╔══
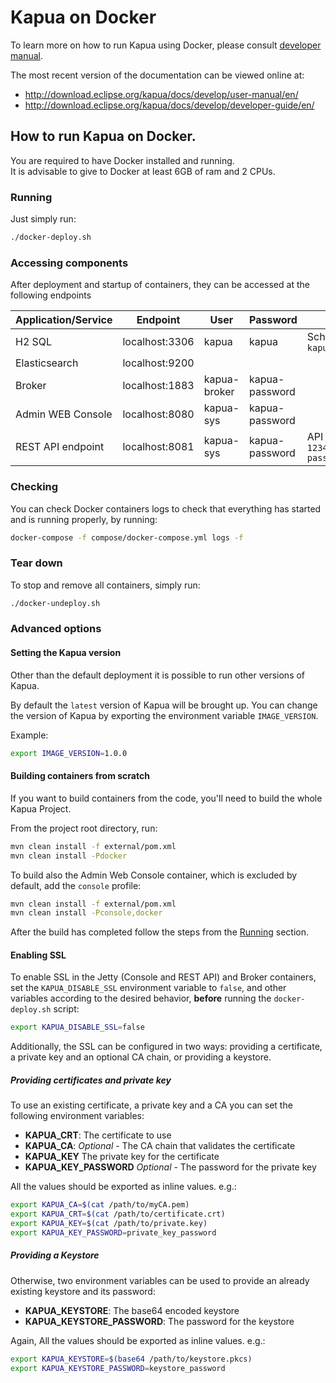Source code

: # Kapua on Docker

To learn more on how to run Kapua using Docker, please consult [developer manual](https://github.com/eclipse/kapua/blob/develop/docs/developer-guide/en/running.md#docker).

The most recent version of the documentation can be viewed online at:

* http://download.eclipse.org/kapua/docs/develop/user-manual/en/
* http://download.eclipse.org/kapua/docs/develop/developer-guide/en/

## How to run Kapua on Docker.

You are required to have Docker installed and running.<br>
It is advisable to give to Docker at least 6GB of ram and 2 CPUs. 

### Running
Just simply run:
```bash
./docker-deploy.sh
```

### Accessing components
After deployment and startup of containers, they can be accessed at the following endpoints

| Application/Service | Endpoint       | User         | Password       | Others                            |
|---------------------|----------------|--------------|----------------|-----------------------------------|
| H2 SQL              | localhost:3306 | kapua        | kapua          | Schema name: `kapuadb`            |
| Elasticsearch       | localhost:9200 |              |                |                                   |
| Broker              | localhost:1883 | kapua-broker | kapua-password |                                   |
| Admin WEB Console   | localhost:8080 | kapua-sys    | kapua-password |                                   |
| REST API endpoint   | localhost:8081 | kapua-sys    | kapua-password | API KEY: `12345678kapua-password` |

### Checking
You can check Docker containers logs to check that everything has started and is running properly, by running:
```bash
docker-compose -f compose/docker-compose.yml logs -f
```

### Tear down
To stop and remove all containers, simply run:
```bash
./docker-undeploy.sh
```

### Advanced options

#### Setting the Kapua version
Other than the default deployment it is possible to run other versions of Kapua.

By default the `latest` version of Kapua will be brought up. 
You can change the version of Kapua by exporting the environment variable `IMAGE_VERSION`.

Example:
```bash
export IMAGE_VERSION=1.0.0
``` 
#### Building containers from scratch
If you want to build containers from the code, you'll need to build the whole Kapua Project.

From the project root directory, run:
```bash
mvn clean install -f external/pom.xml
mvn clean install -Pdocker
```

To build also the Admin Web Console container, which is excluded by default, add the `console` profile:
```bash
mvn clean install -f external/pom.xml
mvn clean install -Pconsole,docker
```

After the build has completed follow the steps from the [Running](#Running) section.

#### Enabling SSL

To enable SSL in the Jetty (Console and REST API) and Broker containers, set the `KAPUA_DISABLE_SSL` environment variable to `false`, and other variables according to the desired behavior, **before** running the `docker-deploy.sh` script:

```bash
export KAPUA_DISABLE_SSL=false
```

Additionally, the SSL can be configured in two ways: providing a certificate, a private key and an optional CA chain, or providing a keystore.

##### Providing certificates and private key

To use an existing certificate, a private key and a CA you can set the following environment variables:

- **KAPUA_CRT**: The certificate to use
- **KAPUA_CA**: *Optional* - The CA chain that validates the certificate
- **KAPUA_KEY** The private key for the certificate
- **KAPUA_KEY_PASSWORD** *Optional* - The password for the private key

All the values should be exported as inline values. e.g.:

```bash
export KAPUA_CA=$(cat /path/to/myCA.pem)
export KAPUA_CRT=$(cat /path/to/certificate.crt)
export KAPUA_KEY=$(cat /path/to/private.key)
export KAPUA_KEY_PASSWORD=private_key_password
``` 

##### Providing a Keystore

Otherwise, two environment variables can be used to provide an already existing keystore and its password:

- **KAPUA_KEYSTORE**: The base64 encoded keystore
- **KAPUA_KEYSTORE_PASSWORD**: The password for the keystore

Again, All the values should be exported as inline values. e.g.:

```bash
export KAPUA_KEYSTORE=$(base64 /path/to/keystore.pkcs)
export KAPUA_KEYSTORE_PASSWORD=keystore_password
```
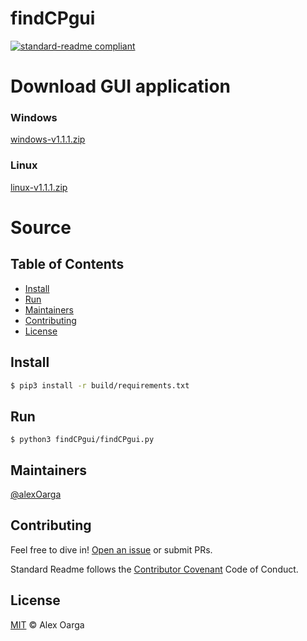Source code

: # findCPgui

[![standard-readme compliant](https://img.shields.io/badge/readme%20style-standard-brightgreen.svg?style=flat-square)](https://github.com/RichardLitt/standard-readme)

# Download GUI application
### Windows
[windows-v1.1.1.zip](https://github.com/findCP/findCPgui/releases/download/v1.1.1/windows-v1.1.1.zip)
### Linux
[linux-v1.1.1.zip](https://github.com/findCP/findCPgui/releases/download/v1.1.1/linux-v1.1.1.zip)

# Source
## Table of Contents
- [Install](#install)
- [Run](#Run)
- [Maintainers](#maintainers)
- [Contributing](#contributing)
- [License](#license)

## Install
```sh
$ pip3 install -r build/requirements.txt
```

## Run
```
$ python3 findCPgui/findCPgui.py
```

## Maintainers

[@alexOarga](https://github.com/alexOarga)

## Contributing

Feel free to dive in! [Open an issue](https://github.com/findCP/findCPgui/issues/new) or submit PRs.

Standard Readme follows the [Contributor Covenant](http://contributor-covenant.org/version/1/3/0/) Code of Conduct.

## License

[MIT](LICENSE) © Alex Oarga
╚══
:: YOUR GOAL ::
Gather all lines from the records above in which "default" appears.

:: EXPECTED OUTPUT ::
Other than the default deployment it is possible to run other versions of Kapua.
By default the `latest` version of Kapua will be brought up. 
To build also the Admin Web Console container, which is excluded by default, add the `console` profile:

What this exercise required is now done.